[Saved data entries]
⁂
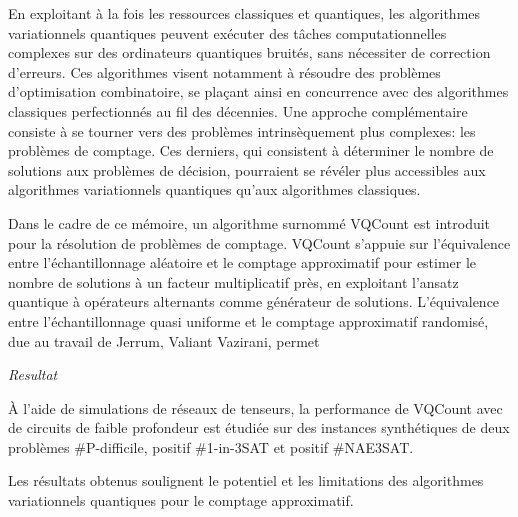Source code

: \begin{comment}
\end{comment}

En exploitant à la fois les ressources classiques et quantiques, les algorithmes variationnels quantiques peuvent exécuter des tâches computationnelles complexes sur des ordinateurs quantiques bruités, sans nécessiter de correction d'erreurs. Ces algorithmes visent notamment à résoudre des problèmes d'optimisation combinatoire, se plaçant ainsi en concurrence avec des algorithmes classiques perfectionnés au fil des décennies. Une approche complémentaire consiste à se tourner vers des problèmes intrinsèquement plus complexes: les problèmes de comptage. Ces derniers, qui consistent à déterminer le nombre de solutions aux problèmes de décision, pourraient se révéler plus accessibles aux algorithmes variationnels quantiques qu'aux algorithmes classiques. 

Dans le cadre de ce mémoire, un algorithme surnommé VQCount est introduit pour la résolution de problèmes de comptage. VQCount s'appuie sur l'équivalence entre l'échantillonnage aléatoire et le comptage approximatif pour estimer le nombre de solutions à un facteur multiplicatif près, en exploitant l'ansatz quantique à opérateurs alternants comme générateur de solutions. L'équivalence entre l'échantillonnage quasi uniforme et le comptage approximatif randomisé, due au travail de Jerrum, Valiant Vazirani, permet 

\textcolor{mydarkred}{\textit{Resultat}}

À l'aide de simulations de réseaux de tenseurs, la performance de VQCount avec de circuits de faible profondeur est étudiée sur des instances synthétiques de deux problèmes \textsf{\#P}-difficile, positif \#1-in-3SAT et positif \#NAE3SAT. 

Les résultats obtenus soulignent le potentiel et les limitations des algorithmes variationnels quantiques pour le comptage approximatif. 

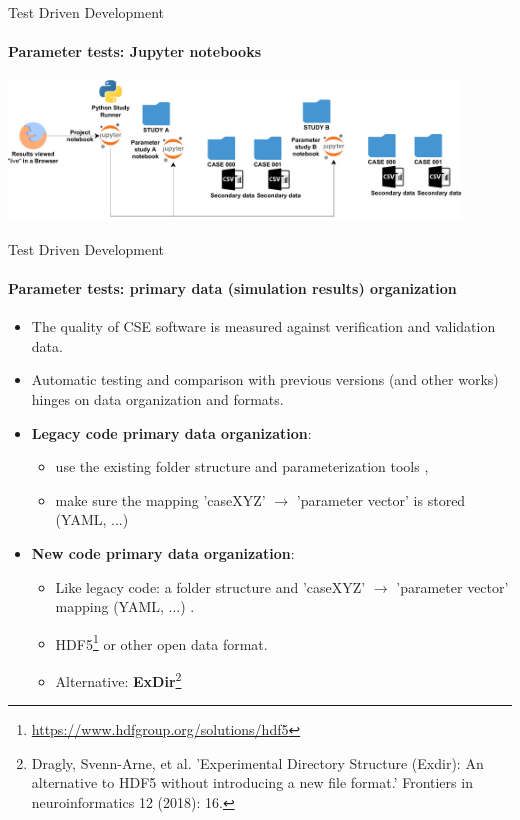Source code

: \documentclass[
	ngerman,%
	aspectratio=169,%
	color={accentcolor=2d},
	logo=true,%
	colorframetitle=true,%
	]{tudabeamer}
\begin{document}
\begin{frame}{Test Driven Development} 
    \framesubtitle{Parameter tests: Jupyter notebooks}
    
    \vfill
    \begin{center}
            \includegraphics[width=0.9\textwidth]{figures/Cluster-Parameter-Study-Organization.pdf}
    \end{center}
\end{frame}

\begin{frame}{Test Driven Development} 
    \framesubtitle{Parameter tests: primary data (simulation results) organization}

    \begin{itemize}
        \item The quality of CSE software is measured against verification and validation data. 
        \item Automatic testing and comparison with previous versions (and other works) hinges on data organization and formats.
    \end{itemize}
    
    \vfill
    \begin{itemize}
        \item \textbf{Legacy code primary data organization}: 
            \begin{itemize}
                \item use the existing folder structure and parameterization tools \faGraduationCap,
                \item make sure the mapping 'caseXYZ' $\to$ 'parameter vector' is stored (YAML, ...)
            \end{itemize}
        \item \textbf{New code primary data organization}: 
            \begin{itemize}
                \item Like legacy code: a folder structure and 'caseXYZ' $\to$ 'parameter vector' mapping (YAML, ...) \faGraduationCap.
                \item HDF5\footnote{\url{https://www.hdfgroup.org/solutions/hdf5}} or other open data format.
                \item Alternative: \textbf{ExDir}\footnote{Dragly, Svenn-Arne, et al. 'Experimental Directory Structure (Exdir): An alternative to HDF5 without introducing a new file format.' Frontiers in neuroinformatics 12 (2018): 16.} 
            \end{itemize}
    \end{itemize}

\end{frame}
\end{document}
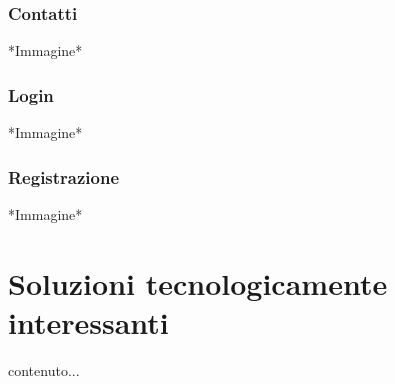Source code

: \documentclass[12pt,a4paperS]{report}
\begin{document}
\begin{normalsize}
			\subsection{Contatti}
				*Immagine*
			
			\subsection{Login}
				*Immagine*
			
			\subsection{Registrazione}
				*Immagine*
	\end{normalsize}
	
	\hypertarget{soluzioni}{\chapter{Soluzioni tecnologicamente interessanti}}
	\label{soluzioni}
	\begin{normalsize}
		contenuto...
	\end{normalsize}
\end{document}
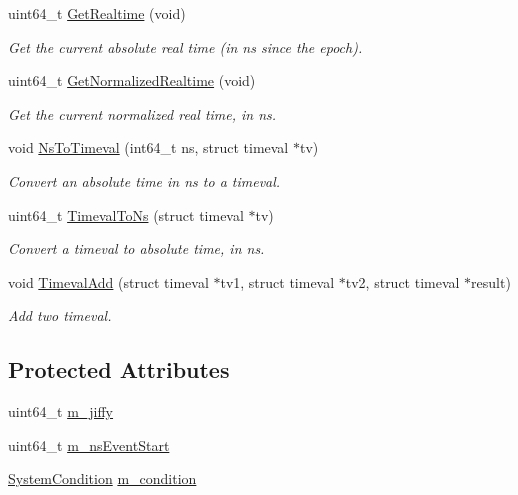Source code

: \begin{DoxyCompactItemize}
uint64\+\_\+t \hyperlink{classns3_1_1WallClockSynchronizer_a9ffb2b0572abca0763b56889a72867dd}{Get\+Realtime} (void)
\begin{DoxyCompactList}\small\item\em Get the current absolute real time (in ns since the epoch). \end{DoxyCompactList}\item 
uint64\+\_\+t \hyperlink{classns3_1_1WallClockSynchronizer_a1a9757f294c7677e211b19ef10867780}{Get\+Normalized\+Realtime} (void)
\begin{DoxyCompactList}\small\item\em Get the current normalized real time, in ns. \end{DoxyCompactList}\item 
void \hyperlink{classns3_1_1WallClockSynchronizer_a2047a1ec83f1c44a50c9d1710486bf66}{Ns\+To\+Timeval} (int64\+\_\+t ns, struct timeval $\ast$tv)
\begin{DoxyCompactList}\small\item\em Convert an absolute time in ns to a {\ttfamily timeval}. \end{DoxyCompactList}\item 
uint64\+\_\+t \hyperlink{classns3_1_1WallClockSynchronizer_a591dbd1a2beb7b8b9bae50ad230204fa}{Timeval\+To\+Ns} (struct timeval $\ast$tv)
\begin{DoxyCompactList}\small\item\em Convert a {\ttfamily timeval} to absolute time, in ns. \end{DoxyCompactList}\item 
void \hyperlink{classns3_1_1WallClockSynchronizer_aa233c2286c253928381210e2edbca532}{Timeval\+Add} (struct timeval $\ast$tv1, struct timeval $\ast$tv2, struct timeval $\ast$result)
\begin{DoxyCompactList}\small\item\em Add two {\ttfamily timeval}. \end{DoxyCompactList}\end{DoxyCompactItemize}
\subsection*{Protected Attributes}
\begin{DoxyCompactItemize}
\item 
uint64\+\_\+t \hyperlink{classns3_1_1WallClockSynchronizer_a2bf669a1ab0a9238dc67ad692b2dfc61}{m\+\_\+jiffy}
\item 
uint64\+\_\+t \hyperlink{classns3_1_1WallClockSynchronizer_a9fff0bee75a2317a2369794698f2a78a}{m\+\_\+ns\+Event\+Start}
\item 
\hyperlink{classns3_1_1SystemCondition}{System\+Condition} \hyperlink{classns3_1_1WallClockSynchronizer_a759454003565834a88fa197887652b65}{m\+\_\+condition}
\end{DoxyCompactItemize}
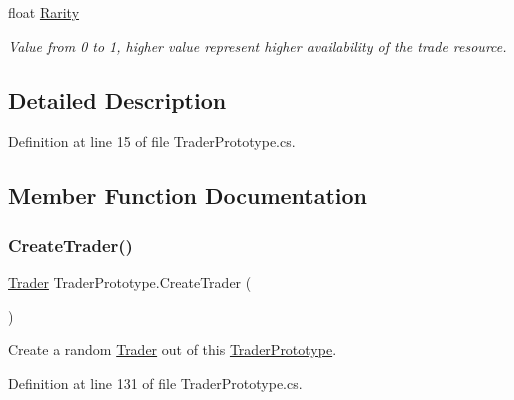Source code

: \begin{DoxyCompactItemize}
\item 
float \hyperlink{class_trader_prototype_a4207b86e570e7237b9df76b91cd0e7e1}{Rarity}
\begin{DoxyCompactList}\small\item\em Value from 0 to 1, higher value represent higher availability of the trade resource. \end{DoxyCompactList}\end{DoxyCompactItemize}


\subsection{Detailed Description}


Definition at line 15 of file Trader\+Prototype.\+cs.



\subsection{Member Function Documentation}
\mbox{\label{class_trader_prototype_a872ada8d81c0b2e7e1fc236447758e3a}} 
\subsubsection{\texorpdfstring{Create\+Trader()}{CreateTrader()}}
{\footnotesize\ttfamily \hyperlink{class_trader}{Trader} Trader\+Prototype.\+Create\+Trader (\begin{DoxyParamCaption}{ }\end{DoxyParamCaption})}



Create a random \hyperlink{class_trader}{Trader} out of this \hyperlink{class_trader_prototype}{Trader\+Prototype}. 



Definition at line 131 of file Trader\+Prototype.\+cs.

\mbox{\label{class_trader_prototype_a0b071be077414f02a1f78b3217743fe6}}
⁂
### DIRECTIONS
Tally the lines of the records that contain "current", then write only the total.

### OUTPUT
2